• **Exercise prompt**: What lines below mention the word "textbf"? Copy each one.

• **Records excerpted from a collection**:

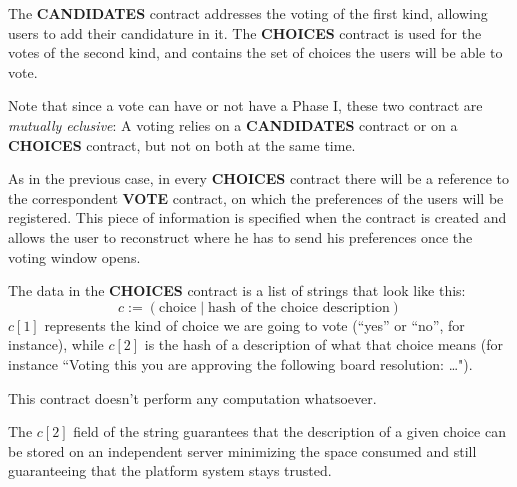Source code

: \documentclass[submission, copyright,creativecommons,sharealike,noncommercial]{eptcs}
\newcommand{\Candidates}{\textbf{CANDIDATES}\xspace}
\newcommand{\Choices}{\textbf{CHOICES}\xspace}
\newcommand{\Vote}{\textbf{VOTE}\xspace}
\begin{document}
	The \Candidates contract addresses the voting of the first kind, allowing users to add their candidature in it. The \Choices contract is used for the votes of the second kind, and contains the set of choices the users will be able to vote. 
	
	Note that since a vote can have or not have a Phase I, these two contract are \emph{mutually eclusive}: A voting relies on a \Candidates contract or on a \Choices contract, but not on both at the same time.
	
	As in the previous case, in every \Choices contract there will be a reference to the correspondent \Vote contract, on which the preferences of the users will be registered. This piece of information is specified when the contract is created and allows the user to reconstruct where he has to send his preferences once the voting window opens.
	
	The data in the \Choices contract is a list of strings that look like this: 
	\[
	c := (\text{choice} \mid \text{hash of the choice description})
	\]
	$c[1]$ represents the kind of choice we are going to vote (``yes'' or ``no'', for instance), while $c[2]$ is the hash of a description of what that choice means (for instance ``Voting this you are approving the following board resolution: \dots"). 

	This contract doesn't perform any computation whatsoever.
	
	The $c[2]$ field of the string guarantees that the description of a given choice can be stored on an independent server minimizing the space consumed and still guaranteeing that the platform system stays trusted.	 
%
%
\end{document}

• **Result of the task**:
\newcommand{\Candidates}{\textbf{CANDIDATES}\xspace}
\newcommand{\Choices}{\textbf{CHOICES}\xspace}
\newcommand{\Vote}{\textbf{VOTE}\xspace}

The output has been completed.